Input records:

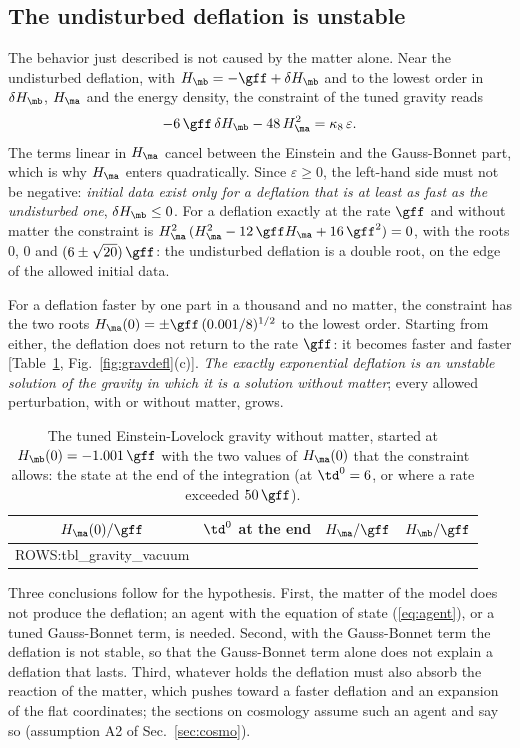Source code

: \subsection{The undisturbed deflation is unstable}

The behavior just described is not caused by the matter alone. Near the undisturbed deflation, with
$H_{\mb}=-\gff+\delta H_{\mb}$ and to the lowest order in $\delta H_{\mb}$, $H_{\ma}$ and the energy
density, the constraint of the tuned gravity reads
\begin{equation}
-6\,\gff\,\delta H_{\mb}-48\,H_{\ma}^{2}=\kappa_8\,\varepsilon .
\label{eq:constraint}
\end{equation}
The terms linear in $H_{\ma}$ cancel between the Einstein and the Gauss-Bonnet part, which is why
$H_{\ma}$ enters quadratically. Since $\varepsilon\ge0$, the left-hand side must not be negative:
\emph{initial data exist only for a deflation that is at least as fast as the undisturbed one},
$\delta H_{\mb}\le0$. For a deflation exactly at the rate $\gff$ and without matter the constraint is
$H_{\ma}^{2}\,(H_{\ma}^{2}-12\,\gff H_{\ma}+16\,\gff^{2})=0$, with the roots $0$, $0$ and
$(6\pm\sqrt{20})\,\gff$: the undisturbed deflation is a double root, on the edge of the allowed
initial data.

For a deflation faster by one part in a thousand and no matter, the constraint has the two roots
$H_{\ma}(0)=\pm\gff\,(0.001/8)^{1/2}$ to the lowest order. Starting from either, the deflation does
not return to the rate $\gff$: it becomes faster and faster
[Table~\ref{tab:gravvac}, Fig.~\ref{fig:gravdefl}(c)]. \emph{The exactly exponential deflation is an
unstable solution of the gravity in which it is a solution without matter}; every allowed
perturbation, with or without matter, grows.

\begin{table}
\caption{\label{tab:gravvac}The tuned Einstein-Lovelock gravity without matter, started at
$H_{\mb}(0)=-1.001\,\gff$ with the two values of $H_{\ma}(0)$ that the constraint allows: the state
at the end of the integration (at $\td^{0}=6$, or where a rate exceeded $50\,\gff$).}
\begin{ruledtabular}
\begin{tabular}{cccc}
$H_{\ma}(0)/\gff$ & $\td^{0}$ at the end & $H_{\ma}/\gff$ & $H_{\mb}/\gff$ \\
\hline
{{ROWS:tbl_gravity_vacuum}}
\end{tabular}
\end{ruledtabular}
\end{table}

Three conclusions follow for the hypothesis. First, the matter of the model does not produce the
deflation; an agent with the equation of state (\ref{eq:agent}), or a tuned Gauss-Bonnet term, is
needed. Second, with the Gauss-Bonnet term the deflation is not stable, so that the Gauss-Bonnet term
alone does not explain a deflation that lasts. Third, whatever holds the deflation must also absorb
the reaction of the matter, which pushes toward a faster deflation and an expansion of the flat
coordinates; the sections on cosmology assume such an agent and say so (assumption A2 of
Sec.~\ref{sec:cosmo}).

Work task:
Which lines in the data above contain "initial"? Show each one.

The completed task:
\emph{initial data exist only for a deflation that is at least as fast as the undisturbed one},
initial data.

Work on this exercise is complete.